What is diplomatic protection?

James Landale
Diplomatic correspondent
@BBCJLandaleon Twitter

  • Published
Iranian-British aid worker Nazanin Zaghari-Ratcliffe with her husband Richard Ratcliffe and her daughter GabriellaImage source, Reuters
Image caption,
Iranian-British aid worker Nazanin Zaghari-Ratcliffe denies the charge of trying to overthrow the Iranian regime

When a British citizen is jailed overseas, as has happened with Iranian-British woman Nazanin Zaghari-Ratcliffe, they normally get basic consular help from the local embassy.

This could include anything from contacting family to legal support to medical help. But if the UK were to assert its diplomatic protection over a British citizen - an option that Downing Street says is being considered in this case - that would change things significantly.

This would be a signal that the UK is no longer treating the case as a consular matter but a formal, legal dispute between Britain and that country.

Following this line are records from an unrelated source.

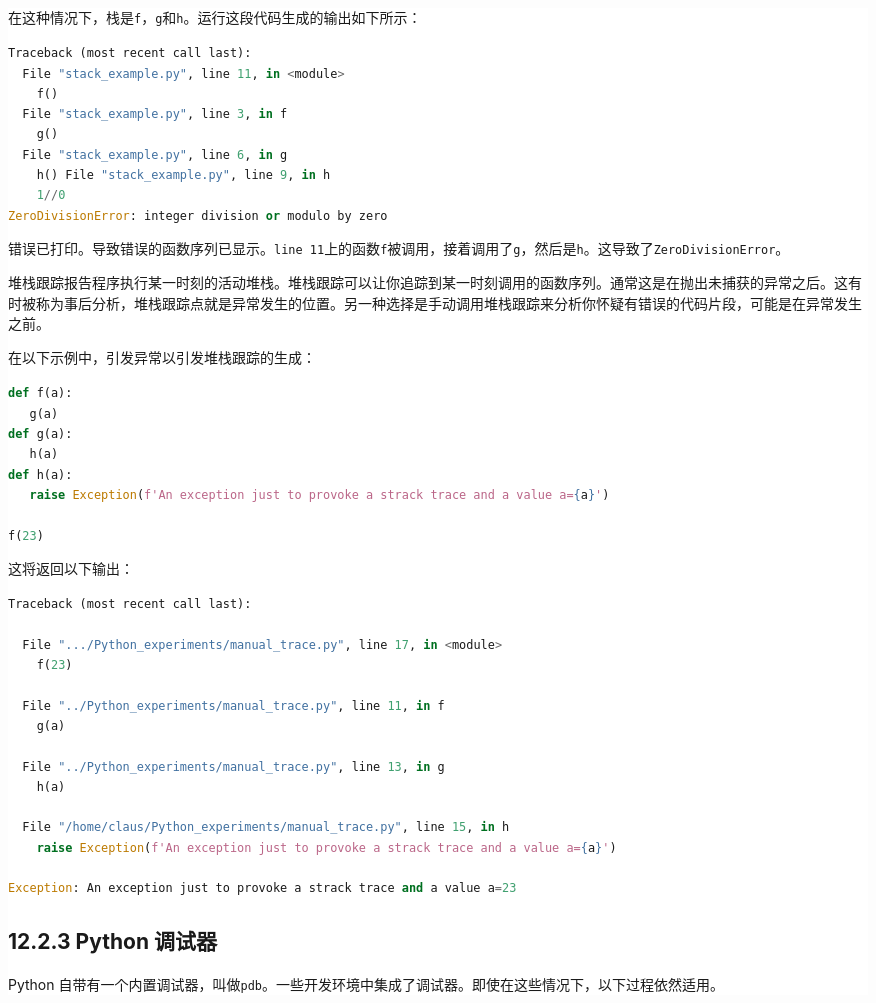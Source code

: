 在这种情况下，栈是`f`，`g`和`h`。运行这段代码生成的输出如下所示：

```py
Traceback (most recent call last):
  File "stack_example.py", line 11, in <module>
    f() 
  File "stack_example.py", line 3, in f
    g() 
  File "stack_example.py", line 6, in g
    h() File "stack_example.py", line 9, in h
    1//0 
ZeroDivisionError: integer division or modulo by zero
```

错误已打印。导致错误的函数序列已显示。`line 11`上的函数`f`被调用，接着调用了`g`，然后是`h`。这导致了`ZeroDivisionError`。

堆栈跟踪报告程序执行某一时刻的活动堆栈。堆栈跟踪可以让你追踪到某一时刻调用的函数序列。通常这是在抛出未捕获的异常之后。这有时被称为事后分析，堆栈跟踪点就是异常发生的位置。另一种选择是手动调用堆栈跟踪来分析你怀疑有错误的代码片段，可能是在异常发生之前。

在以下示例中，引发异常以引发堆栈跟踪的生成：

```py
def f(a):
   g(a)
def g(a):
   h(a)
def h(a):
   raise Exception(f'An exception just to provoke a strack trace and a value a={a}')

f(23)
```

这将返回以下输出：

```py
Traceback (most recent call last):

  File ".../Python_experiments/manual_trace.py", line 17, in <module>
    f(23)

  File "../Python_experiments/manual_trace.py", line 11, in f
    g(a)

  File "../Python_experiments/manual_trace.py", line 13, in g
    h(a)

  File "/home/claus/Python_experiments/manual_trace.py", line 15, in h
    raise Exception(f'An exception just to provoke a strack trace and a value a={a}')

Exception: An exception just to provoke a strack trace and a value a=23
```

## 12.2.3 Python 调试器

Python 自带有一个内置调试器，叫做`pdb`。一些开发环境中集成了调试器。即使在这些情况下，以下过程依然适用。

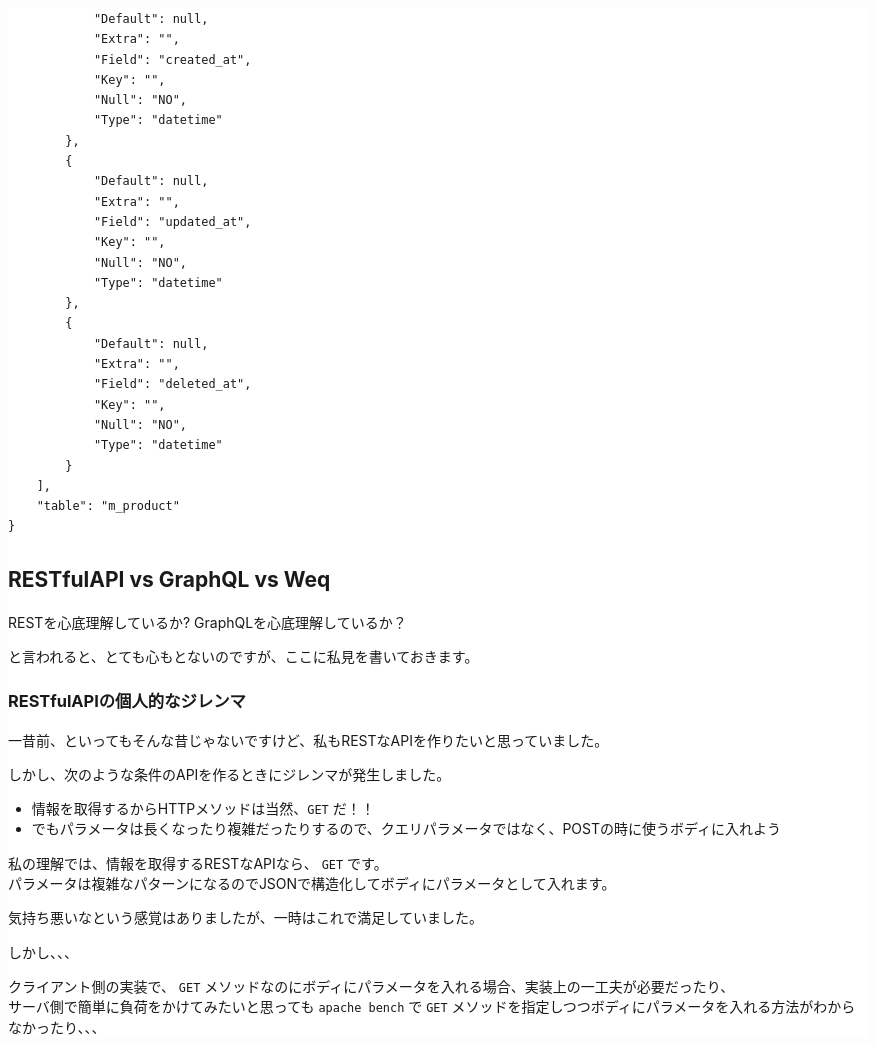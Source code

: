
 ```
            "Default": null,
            "Extra": "",
            "Field": "created_at",
            "Key": "",
            "Null": "NO",
            "Type": "datetime"
        },
        {
            "Default": null,
            "Extra": "",
            "Field": "updated_at",
            "Key": "",
            "Null": "NO",
            "Type": "datetime"
        },
        {
            "Default": null,
            "Extra": "",
            "Field": "deleted_at",
            "Key": "",
            "Null": "NO",
            "Type": "datetime"
        }
    ],
    "table": "m_product"
}
```


## RESTfulAPI vs GraphQL vs Weq

RESTを心底理解しているか? GraphQLを心底理解しているか？

と言われると、とても心もとないのですが、ここに私見を書いておきます。


### RESTfulAPIの個人的なジレンマ

一昔前、といってもそんな昔じゃないですけど、私もRESTなAPIを作りたいと思っていました。

しかし、次のような条件のAPIを作るときにジレンマが発生しました。

 * 情報を取得するからHTTPメソッドは当然、`GET` だ！！
 * でもパラメータは長くなったり複雑だったりするので、クエリパラメータではなく、POSTの時に使うボディに入れよう

私の理解では、情報を取得するRESTなAPIなら、 `GET` です。   
パラメータは複雑なパターンになるのでJSONで構造化してボディにパラメータとして入れます。

気持ち悪いなという感覚はありましたが、一時はこれで満足していました。

しかし、、、

クライアント側の実装で、 `GET` メソッドなのにボディにパラメータを入れる場合、実装上の一工夫が必要だったり、   
サーバ側で簡単に負荷をかけてみたいと思っても `apache bench` で `GET` メソッドを指定しつつボディにパラメータを入れる方法がわからなかったり、、、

That's because diplomatic protection is a mechanism under international law that a state can use to help one of its nationals whose rights have been breached in another country.

The broad legal principle is that British diplomats would no longer be representing the interests of a citizen but the interests of their state.

Incidentally, diplomatic protection is very different from diplomatic immunity. The latter is something given to diplomats to ensure their safe passage and protection from prosecution as agreed under the Vienna Convention on Diplomatic Relations.

Image source, Reuters
Image caption,
Boris Johnson has taken back his remarks that Nazanin Zaghari-Ratcliffe was in Iran teaching journalism

Carla Ferstman, director of the Redress human right campaign group, says that diplomatic protection can come in many forms.

She explains that these are "a request for an inquiry or for negotiations aimed at the settlement of disputes, negotiation, mediation and conciliation ranging up to arbitral and judicial dispute settlement".

So if Britain were to assert diplomatic protection over Nazanin Zaghari-Ratcliffe, that would potentially open the way for the UK to take legal action against Iran. But that is considered unlikely.

The declaration in itself would be seen as a significant diplomatic escalation by the British government. What is not clear is how Iran would respond and what immediate practical impact it would have on Mrs Zaghari-Ratcliffe's circumstances.